'But you have to have custom-house marks, don't you? How do you manage
that?'
I did not catch the answer.
We passed Port Hudson, scene of two of the most terrific episodes of the
war - the night-battle there between Farragut's fleet and the Confederate
land batteries, April 14th, 1863; and the memorable land battle, two
months later, which lasted eight hours - eight hours of exceptionally
fierce and stubborn fighting - and ended, finally, in the repulse of the
Union forces with great slaughter.
Chapter 40 Castles and Culture
BATON ROUGE was clothed in flowers, like a bride - no, much more so; like
a greenhouse.
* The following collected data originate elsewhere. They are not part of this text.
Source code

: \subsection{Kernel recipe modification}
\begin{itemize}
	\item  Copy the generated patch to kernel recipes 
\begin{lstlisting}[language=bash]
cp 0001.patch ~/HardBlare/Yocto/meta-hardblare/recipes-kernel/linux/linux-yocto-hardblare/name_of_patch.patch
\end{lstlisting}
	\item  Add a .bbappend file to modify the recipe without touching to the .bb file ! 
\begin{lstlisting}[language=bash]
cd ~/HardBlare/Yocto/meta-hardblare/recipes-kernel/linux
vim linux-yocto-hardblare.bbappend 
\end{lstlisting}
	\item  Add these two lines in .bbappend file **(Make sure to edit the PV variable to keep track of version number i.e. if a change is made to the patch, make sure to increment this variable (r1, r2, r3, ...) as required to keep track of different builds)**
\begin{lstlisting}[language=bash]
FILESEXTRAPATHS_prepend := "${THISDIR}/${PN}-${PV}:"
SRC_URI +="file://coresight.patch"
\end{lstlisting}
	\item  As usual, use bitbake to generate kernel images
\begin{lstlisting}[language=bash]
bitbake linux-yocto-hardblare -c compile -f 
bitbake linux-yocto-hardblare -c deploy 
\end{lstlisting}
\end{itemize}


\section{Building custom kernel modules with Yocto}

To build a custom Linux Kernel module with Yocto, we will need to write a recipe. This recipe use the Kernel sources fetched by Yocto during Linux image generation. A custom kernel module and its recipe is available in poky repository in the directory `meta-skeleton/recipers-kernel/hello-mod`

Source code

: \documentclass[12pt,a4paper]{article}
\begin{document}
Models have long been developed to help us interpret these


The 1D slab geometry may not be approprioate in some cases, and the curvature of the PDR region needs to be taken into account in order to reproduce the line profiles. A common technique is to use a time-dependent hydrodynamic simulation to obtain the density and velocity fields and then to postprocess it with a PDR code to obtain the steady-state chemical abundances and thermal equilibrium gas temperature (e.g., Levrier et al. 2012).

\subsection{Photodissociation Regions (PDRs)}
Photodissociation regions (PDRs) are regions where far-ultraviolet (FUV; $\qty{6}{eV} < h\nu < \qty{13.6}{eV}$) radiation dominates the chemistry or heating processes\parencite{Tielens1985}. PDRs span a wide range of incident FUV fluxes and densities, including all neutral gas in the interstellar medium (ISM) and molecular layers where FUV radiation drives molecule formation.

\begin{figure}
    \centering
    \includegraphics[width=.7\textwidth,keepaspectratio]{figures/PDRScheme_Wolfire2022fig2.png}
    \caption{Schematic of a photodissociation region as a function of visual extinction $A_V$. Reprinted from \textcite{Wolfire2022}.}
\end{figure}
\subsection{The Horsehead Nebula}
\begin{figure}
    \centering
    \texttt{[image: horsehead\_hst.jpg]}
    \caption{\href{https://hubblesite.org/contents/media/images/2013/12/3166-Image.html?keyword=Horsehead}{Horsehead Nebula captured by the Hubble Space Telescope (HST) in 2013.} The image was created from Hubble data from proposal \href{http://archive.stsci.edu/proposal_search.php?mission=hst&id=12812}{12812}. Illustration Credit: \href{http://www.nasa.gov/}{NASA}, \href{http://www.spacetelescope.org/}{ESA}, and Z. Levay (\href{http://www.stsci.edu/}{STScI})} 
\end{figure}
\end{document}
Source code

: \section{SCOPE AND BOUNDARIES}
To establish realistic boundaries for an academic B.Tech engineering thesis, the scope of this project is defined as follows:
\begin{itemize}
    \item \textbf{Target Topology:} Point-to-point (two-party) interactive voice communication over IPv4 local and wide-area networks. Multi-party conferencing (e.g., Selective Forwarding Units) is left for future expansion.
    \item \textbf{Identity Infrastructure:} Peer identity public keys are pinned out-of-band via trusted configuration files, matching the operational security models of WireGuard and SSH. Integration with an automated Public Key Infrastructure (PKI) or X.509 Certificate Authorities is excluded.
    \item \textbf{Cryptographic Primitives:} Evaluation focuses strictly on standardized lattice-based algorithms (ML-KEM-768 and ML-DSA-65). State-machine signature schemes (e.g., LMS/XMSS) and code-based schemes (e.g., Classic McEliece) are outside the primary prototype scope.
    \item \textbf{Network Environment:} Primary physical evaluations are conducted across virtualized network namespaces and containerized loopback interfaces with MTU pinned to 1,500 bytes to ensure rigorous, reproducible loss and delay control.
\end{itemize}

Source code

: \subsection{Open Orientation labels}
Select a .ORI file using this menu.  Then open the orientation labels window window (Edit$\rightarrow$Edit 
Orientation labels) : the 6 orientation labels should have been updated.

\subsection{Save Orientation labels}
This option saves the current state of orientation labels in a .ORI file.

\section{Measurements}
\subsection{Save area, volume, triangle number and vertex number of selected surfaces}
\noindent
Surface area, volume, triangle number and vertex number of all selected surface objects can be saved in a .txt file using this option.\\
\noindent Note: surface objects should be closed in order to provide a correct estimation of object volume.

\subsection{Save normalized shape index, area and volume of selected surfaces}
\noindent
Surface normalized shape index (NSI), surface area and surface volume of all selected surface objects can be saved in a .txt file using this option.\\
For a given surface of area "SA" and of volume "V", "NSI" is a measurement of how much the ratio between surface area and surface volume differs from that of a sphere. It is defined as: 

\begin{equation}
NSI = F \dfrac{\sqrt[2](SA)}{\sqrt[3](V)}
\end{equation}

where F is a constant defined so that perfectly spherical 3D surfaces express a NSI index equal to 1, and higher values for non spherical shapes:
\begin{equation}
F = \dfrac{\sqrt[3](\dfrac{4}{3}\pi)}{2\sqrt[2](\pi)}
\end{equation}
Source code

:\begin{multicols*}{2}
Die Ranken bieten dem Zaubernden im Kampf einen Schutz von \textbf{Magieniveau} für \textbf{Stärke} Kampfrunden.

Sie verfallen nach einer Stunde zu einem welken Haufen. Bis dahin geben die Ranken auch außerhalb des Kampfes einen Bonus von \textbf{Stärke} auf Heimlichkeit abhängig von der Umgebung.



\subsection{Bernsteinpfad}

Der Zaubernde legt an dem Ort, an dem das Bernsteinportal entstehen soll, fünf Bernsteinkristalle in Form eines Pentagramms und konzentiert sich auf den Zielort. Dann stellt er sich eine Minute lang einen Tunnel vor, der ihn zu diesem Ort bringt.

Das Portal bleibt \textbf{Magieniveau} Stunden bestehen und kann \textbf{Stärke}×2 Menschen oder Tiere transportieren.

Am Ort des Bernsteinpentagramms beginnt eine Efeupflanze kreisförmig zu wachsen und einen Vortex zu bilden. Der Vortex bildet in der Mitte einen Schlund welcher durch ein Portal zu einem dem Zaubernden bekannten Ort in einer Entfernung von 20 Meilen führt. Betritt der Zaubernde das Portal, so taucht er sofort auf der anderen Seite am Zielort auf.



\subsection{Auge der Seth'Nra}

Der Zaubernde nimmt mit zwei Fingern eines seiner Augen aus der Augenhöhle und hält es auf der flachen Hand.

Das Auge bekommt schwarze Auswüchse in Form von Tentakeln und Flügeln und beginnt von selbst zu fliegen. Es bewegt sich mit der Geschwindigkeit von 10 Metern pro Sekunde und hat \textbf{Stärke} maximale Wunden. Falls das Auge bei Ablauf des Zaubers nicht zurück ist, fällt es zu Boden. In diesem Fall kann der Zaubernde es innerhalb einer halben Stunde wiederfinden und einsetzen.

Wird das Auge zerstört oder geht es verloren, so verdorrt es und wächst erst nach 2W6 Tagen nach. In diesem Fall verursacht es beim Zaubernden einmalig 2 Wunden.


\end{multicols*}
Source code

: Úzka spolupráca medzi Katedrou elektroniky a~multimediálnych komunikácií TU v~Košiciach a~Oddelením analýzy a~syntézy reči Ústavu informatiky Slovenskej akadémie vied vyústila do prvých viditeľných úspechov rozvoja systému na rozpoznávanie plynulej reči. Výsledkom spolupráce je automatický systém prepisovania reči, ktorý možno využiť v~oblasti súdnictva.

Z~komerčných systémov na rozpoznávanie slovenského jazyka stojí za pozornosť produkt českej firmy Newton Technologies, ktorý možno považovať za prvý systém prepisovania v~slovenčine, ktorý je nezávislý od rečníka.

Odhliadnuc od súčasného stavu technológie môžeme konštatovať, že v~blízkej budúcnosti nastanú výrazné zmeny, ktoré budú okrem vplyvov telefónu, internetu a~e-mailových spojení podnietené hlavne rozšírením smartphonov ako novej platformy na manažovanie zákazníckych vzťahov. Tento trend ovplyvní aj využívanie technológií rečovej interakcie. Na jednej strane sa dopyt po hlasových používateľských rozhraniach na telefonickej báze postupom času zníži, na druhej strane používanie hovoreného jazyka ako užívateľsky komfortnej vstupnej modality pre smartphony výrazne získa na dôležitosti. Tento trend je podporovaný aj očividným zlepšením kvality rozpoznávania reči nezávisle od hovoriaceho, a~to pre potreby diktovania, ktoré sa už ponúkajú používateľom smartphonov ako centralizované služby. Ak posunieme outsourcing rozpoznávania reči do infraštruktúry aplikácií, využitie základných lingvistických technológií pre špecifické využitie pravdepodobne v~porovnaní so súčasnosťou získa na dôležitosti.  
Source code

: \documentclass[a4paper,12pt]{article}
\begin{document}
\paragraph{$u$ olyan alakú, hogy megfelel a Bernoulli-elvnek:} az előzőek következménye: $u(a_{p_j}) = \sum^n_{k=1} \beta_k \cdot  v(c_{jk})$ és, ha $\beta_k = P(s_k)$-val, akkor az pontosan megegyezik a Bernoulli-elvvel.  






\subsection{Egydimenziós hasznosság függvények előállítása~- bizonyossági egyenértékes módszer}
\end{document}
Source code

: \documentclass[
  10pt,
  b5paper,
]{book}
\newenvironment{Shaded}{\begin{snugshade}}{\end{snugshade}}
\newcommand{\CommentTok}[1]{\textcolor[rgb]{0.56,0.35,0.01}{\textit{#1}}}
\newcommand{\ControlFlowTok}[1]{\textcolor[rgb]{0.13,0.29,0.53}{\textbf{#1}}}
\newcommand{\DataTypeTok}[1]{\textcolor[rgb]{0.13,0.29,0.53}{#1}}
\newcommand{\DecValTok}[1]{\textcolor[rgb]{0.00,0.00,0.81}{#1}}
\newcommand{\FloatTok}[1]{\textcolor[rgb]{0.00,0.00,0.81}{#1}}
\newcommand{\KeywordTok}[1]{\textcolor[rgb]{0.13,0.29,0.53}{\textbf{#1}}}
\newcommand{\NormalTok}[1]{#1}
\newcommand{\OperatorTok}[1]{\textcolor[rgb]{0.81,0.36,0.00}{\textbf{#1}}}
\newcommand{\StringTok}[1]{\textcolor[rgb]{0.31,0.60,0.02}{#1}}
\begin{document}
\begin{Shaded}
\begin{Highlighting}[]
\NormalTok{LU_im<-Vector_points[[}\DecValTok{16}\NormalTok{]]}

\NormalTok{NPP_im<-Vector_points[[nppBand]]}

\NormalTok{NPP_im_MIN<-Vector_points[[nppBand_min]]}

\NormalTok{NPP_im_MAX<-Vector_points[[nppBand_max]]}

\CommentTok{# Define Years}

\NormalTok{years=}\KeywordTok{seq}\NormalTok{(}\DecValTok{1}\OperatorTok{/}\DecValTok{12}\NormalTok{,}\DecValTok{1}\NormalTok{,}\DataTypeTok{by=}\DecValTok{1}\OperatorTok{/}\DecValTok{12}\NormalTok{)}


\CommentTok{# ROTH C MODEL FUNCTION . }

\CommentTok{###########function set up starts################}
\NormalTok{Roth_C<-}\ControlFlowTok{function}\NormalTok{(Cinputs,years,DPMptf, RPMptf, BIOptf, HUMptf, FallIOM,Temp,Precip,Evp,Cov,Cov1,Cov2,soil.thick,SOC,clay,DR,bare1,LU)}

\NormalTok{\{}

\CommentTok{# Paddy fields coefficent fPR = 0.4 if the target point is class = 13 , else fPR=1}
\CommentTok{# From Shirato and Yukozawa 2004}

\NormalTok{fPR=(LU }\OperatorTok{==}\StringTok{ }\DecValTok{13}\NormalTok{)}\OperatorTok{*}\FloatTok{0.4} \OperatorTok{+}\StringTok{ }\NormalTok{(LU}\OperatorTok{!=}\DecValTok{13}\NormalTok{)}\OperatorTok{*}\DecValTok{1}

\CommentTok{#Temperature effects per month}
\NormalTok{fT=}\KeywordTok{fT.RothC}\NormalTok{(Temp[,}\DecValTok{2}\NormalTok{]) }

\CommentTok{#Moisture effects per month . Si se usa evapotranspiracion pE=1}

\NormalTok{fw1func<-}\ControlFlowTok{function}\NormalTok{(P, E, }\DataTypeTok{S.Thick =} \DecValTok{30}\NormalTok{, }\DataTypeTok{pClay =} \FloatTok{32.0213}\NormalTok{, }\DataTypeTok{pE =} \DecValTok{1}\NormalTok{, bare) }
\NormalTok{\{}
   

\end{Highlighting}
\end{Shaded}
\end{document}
For we were in the absolute South now - no modifications,
no compromises, no half-way measures. The magnolia-trees in the Capitol
grounds were lovely and fragrant, with their dense rich foliage and huge
snow-ball blossoms. The scent of the flower is very sweet, but you want
distance on it, because it is so powerful. They are not good bedroom
blossoms - they might suffocate one in his sleep. We were certainly in
the South at last; for here the sugar region begins, and the
plantations - vast green levels, with sugar-mill and negro quarters
clustered together in the middle distance - were in view. And there was
a tropical sun overhead and a tropical swelter in the air.
And at this point, also, begins the pilot's paradise: a wide river hence
to New Orleans, abundance of water from shore to shore, and no bars,
snags, sawyers, or wrecks in his road.